Kurzzeitgedächniss des Gehörs

Hallo Chris,
Das echoische Gedächtnis wird (wie das ikonische) so untersucht, dass man den Probanden für ganz kurze Zeit mit vielen Informationen füttert, die er aufgrund der Menge nicht reproduzieren kann. Wenn man ihn aber nach der Gabe von sensorischen Informationen spezifische Teilbereiche des sensorischen Inputs abfragt, weiß er gerade solange darauf eine Antwort zu geben, solange die Informationen in seinem ikonischen/echoischen Gedächtnis gespeichert sind.

Und nach einer bestimmten Zeit (beim ikonischen Gedächtnis eine halbe Sekunde) weiß man eben auch bei Teilbereichen keine sichere Antwort zu geben, weil die Informationen aus dem Gedächtnisspeicher gelöscht sind und man nicht mehr darauf zugreifen kann.

Es handelt sich dabei um ein sensorisches Gedächtnis, das Erinnern an Sinneseindrücke für sehr kurze Dauer - was man allerdings alles unter sensorischer Information versteht, das kann ich dir nicht sagen.

Es ist auf jeden Fall so, dass die sensorischen Informationen aus den Experimenten nicht memoriert werden sollten, bzw. es auch nicht möglich ist, diese zu memorieren.
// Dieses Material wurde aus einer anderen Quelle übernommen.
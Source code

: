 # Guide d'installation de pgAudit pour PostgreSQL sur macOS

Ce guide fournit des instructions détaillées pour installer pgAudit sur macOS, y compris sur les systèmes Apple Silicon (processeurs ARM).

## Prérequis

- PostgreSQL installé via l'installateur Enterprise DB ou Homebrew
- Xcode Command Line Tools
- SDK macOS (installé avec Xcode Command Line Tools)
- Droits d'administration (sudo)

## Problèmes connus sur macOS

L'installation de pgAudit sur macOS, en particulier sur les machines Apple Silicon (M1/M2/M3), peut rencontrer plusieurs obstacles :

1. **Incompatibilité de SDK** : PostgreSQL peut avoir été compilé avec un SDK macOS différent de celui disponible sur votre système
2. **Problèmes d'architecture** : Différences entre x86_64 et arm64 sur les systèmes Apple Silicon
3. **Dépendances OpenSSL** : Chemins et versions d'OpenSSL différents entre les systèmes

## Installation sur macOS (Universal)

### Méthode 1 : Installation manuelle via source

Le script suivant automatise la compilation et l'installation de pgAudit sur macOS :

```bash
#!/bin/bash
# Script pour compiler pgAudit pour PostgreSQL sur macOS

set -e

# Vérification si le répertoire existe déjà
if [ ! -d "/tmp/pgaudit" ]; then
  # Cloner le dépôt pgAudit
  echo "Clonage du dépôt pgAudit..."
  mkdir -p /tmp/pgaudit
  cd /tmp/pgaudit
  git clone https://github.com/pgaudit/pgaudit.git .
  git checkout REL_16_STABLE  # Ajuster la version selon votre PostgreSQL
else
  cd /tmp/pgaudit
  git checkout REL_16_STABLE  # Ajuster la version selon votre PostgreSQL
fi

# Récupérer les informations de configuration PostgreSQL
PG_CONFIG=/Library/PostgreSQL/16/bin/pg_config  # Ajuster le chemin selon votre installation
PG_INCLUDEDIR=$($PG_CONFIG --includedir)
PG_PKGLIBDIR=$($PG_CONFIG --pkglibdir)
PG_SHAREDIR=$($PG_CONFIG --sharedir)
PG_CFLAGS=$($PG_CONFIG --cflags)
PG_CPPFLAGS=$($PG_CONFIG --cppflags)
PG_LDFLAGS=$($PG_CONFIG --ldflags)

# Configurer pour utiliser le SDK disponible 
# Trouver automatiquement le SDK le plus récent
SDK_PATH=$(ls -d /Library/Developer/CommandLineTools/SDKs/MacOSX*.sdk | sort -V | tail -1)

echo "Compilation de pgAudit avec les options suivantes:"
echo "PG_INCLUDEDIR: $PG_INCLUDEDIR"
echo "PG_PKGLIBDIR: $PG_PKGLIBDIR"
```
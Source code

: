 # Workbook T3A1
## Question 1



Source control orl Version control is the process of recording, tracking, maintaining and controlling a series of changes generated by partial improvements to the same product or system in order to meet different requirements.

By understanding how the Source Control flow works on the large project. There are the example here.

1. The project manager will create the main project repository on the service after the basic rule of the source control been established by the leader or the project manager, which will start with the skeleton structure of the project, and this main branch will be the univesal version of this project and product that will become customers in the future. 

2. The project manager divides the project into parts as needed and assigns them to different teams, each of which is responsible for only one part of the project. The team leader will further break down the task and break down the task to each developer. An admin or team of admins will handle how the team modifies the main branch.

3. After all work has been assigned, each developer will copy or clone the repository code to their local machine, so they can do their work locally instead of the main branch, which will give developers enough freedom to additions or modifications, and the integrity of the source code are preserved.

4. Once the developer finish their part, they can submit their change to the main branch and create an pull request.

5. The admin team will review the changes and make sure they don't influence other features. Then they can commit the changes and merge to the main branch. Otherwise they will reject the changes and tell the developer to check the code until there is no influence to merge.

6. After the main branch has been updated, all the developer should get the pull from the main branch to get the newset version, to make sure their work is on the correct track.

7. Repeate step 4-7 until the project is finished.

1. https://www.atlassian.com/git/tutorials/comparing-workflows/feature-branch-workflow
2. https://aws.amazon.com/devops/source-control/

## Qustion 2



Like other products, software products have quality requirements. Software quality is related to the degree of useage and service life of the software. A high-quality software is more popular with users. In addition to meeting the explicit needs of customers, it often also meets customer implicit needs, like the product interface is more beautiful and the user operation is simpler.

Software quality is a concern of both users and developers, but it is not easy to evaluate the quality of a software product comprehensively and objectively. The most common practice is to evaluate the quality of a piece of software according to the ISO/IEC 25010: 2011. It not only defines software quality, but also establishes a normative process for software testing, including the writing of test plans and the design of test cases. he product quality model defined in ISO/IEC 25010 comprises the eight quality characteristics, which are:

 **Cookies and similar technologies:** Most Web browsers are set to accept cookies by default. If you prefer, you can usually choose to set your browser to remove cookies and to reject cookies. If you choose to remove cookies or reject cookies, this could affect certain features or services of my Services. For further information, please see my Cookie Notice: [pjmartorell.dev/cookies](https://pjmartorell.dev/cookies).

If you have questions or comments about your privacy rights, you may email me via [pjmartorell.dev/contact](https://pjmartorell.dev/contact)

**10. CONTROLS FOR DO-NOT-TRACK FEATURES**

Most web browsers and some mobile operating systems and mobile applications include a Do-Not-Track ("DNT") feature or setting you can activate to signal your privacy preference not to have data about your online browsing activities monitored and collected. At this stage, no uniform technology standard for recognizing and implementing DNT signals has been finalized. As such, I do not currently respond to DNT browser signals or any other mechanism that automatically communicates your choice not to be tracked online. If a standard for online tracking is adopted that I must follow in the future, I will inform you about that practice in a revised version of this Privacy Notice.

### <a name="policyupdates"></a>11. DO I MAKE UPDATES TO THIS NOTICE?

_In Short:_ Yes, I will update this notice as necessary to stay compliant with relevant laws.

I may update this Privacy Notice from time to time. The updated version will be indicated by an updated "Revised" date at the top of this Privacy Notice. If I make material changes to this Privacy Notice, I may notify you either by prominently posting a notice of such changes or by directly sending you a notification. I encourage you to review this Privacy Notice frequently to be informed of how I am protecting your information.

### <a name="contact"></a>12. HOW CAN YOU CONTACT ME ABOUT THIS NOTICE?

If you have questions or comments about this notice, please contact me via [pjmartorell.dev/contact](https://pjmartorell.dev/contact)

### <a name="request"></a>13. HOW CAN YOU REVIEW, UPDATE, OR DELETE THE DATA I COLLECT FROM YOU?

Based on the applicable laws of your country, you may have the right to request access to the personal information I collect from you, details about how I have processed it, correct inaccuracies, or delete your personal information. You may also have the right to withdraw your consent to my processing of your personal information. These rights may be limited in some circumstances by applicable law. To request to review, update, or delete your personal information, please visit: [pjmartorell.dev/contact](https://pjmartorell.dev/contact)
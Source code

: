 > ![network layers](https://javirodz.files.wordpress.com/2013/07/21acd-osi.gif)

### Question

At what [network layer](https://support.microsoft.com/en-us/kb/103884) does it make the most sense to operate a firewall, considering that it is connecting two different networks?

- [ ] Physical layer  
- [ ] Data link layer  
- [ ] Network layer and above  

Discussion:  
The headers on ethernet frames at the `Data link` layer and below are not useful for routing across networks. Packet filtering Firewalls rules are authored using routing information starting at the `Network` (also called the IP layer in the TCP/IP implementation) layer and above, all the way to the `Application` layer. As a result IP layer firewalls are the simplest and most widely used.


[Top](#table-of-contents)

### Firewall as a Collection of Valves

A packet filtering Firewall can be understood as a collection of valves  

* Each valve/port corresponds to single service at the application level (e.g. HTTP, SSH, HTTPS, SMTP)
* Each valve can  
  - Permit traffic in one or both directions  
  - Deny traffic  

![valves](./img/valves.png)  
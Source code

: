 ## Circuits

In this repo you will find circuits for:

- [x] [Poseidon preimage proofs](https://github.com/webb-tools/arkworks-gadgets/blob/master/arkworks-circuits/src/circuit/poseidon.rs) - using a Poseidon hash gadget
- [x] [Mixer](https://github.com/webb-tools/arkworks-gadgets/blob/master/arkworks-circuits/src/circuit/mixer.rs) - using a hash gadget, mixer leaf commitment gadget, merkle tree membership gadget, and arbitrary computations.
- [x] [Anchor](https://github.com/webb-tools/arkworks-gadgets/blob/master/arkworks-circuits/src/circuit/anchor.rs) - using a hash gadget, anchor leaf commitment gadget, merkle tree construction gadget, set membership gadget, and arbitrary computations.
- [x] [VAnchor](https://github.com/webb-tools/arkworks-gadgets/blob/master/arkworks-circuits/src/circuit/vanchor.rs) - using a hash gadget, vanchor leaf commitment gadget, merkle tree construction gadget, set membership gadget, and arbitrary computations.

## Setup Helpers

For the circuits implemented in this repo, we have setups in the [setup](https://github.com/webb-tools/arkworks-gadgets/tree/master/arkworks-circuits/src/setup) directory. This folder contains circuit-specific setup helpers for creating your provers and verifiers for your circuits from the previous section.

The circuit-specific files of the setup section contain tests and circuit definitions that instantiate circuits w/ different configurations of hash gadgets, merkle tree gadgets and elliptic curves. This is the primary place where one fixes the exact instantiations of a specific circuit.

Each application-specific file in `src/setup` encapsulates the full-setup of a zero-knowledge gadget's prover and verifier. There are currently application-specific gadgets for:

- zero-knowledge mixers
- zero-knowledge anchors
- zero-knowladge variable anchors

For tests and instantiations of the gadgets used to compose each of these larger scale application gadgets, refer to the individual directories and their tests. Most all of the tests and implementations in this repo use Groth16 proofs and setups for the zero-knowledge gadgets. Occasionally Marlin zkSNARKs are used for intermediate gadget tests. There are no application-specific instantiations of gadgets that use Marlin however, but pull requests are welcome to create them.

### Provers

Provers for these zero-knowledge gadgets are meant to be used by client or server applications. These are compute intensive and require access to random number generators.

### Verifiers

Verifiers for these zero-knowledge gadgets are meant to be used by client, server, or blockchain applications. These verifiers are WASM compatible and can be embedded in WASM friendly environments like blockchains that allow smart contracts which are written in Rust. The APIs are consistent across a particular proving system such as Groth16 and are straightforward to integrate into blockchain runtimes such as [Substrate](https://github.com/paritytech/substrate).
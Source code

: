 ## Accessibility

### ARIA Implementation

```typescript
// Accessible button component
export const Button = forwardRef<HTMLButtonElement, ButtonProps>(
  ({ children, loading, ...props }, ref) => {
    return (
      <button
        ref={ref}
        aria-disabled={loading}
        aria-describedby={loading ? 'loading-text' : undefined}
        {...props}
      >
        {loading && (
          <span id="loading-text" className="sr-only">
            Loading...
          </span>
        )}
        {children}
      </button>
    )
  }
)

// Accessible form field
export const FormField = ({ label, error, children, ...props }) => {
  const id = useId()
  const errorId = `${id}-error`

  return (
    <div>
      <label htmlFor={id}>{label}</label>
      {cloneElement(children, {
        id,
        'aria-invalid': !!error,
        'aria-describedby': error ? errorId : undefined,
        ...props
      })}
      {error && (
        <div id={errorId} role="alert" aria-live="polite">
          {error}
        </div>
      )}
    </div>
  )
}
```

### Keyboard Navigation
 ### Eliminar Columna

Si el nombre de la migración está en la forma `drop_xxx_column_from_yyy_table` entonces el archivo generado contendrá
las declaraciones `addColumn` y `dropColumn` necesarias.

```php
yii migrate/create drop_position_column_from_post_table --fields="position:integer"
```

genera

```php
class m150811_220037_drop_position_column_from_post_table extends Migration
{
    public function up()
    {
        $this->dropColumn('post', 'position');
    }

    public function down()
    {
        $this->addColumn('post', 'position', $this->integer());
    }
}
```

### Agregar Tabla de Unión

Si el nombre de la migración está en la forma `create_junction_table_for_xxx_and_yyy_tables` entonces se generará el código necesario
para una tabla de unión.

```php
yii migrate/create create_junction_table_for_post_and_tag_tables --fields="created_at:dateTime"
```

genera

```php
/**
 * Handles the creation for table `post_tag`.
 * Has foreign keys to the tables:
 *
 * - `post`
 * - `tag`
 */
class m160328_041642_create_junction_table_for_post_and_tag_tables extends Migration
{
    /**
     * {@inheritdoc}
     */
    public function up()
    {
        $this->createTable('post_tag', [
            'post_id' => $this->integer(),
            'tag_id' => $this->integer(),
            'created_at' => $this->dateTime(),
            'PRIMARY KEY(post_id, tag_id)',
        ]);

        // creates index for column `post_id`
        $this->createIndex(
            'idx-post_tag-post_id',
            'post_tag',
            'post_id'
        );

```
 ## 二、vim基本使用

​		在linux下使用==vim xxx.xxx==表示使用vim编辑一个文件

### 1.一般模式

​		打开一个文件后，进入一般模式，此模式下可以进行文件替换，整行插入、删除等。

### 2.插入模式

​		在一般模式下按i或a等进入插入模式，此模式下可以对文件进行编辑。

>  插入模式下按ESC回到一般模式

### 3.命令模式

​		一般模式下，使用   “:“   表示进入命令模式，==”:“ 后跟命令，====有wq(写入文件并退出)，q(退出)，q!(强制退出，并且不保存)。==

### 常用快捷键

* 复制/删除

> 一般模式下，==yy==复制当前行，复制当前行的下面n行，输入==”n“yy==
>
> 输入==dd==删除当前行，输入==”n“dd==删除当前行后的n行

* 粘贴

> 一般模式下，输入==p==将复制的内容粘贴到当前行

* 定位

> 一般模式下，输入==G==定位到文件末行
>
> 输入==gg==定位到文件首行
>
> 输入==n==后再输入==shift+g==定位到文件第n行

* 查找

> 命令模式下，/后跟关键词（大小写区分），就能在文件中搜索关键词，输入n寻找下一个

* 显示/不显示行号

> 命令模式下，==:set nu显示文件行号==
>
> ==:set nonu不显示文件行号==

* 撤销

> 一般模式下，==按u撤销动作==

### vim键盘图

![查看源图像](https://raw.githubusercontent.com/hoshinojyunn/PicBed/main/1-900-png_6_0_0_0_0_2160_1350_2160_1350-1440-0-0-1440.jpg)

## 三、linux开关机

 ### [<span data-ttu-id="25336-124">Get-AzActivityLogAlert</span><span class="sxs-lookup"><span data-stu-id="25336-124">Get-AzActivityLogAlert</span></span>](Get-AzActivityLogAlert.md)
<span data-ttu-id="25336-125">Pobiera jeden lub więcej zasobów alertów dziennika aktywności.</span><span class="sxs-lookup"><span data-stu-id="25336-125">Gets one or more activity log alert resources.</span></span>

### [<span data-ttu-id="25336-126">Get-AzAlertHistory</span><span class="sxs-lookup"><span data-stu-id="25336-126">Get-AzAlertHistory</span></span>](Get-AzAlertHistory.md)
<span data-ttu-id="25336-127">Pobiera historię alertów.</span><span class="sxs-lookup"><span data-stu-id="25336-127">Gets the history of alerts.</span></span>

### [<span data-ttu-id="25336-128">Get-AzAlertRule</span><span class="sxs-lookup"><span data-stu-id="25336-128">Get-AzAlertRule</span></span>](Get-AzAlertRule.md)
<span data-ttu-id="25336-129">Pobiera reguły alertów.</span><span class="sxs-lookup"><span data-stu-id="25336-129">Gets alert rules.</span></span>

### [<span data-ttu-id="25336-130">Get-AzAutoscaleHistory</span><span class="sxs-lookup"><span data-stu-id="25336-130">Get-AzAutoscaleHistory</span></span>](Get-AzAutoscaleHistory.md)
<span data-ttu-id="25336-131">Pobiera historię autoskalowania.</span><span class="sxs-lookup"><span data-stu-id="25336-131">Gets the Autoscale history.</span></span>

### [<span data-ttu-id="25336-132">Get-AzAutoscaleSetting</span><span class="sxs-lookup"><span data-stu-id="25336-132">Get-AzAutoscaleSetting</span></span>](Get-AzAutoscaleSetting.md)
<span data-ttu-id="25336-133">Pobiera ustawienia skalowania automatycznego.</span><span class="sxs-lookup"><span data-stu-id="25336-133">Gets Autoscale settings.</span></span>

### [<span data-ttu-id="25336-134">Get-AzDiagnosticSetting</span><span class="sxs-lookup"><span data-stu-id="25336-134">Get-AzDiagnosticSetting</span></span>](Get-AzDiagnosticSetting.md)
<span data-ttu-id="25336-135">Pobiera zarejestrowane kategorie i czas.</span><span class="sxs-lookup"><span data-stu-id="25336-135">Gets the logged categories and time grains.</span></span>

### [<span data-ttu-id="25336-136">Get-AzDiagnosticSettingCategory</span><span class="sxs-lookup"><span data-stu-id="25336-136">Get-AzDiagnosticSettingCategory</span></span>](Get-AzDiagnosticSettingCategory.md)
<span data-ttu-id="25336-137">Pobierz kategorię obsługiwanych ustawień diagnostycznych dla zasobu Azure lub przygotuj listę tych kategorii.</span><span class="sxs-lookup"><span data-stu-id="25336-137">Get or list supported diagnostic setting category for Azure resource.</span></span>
Man wollte sichergehen, dass die Informationen lediglich als Sinneseindrücke zur Verfügung stehen. Man zeigte bei einem Experiment zum ikonischen Gedächtnis etwa Zahlenreihen für die Dauer einer zwanzigstel Sekunde und fragte dann nach einer bestimmten Zahlenreihe. Die Unmöglichkeit, alle Zahlen aufgrund ihrer Menge zu memorieren änderte nichts an der Tatsache, dass bestimmte Zahlreihen perfekt wiedergegeben werden konnten - eben weil alle Zahlenreihen als sensorische Informationen konserviert waren.

Dann ist das aber kein spezifisch akustisches Phänomen ... (?)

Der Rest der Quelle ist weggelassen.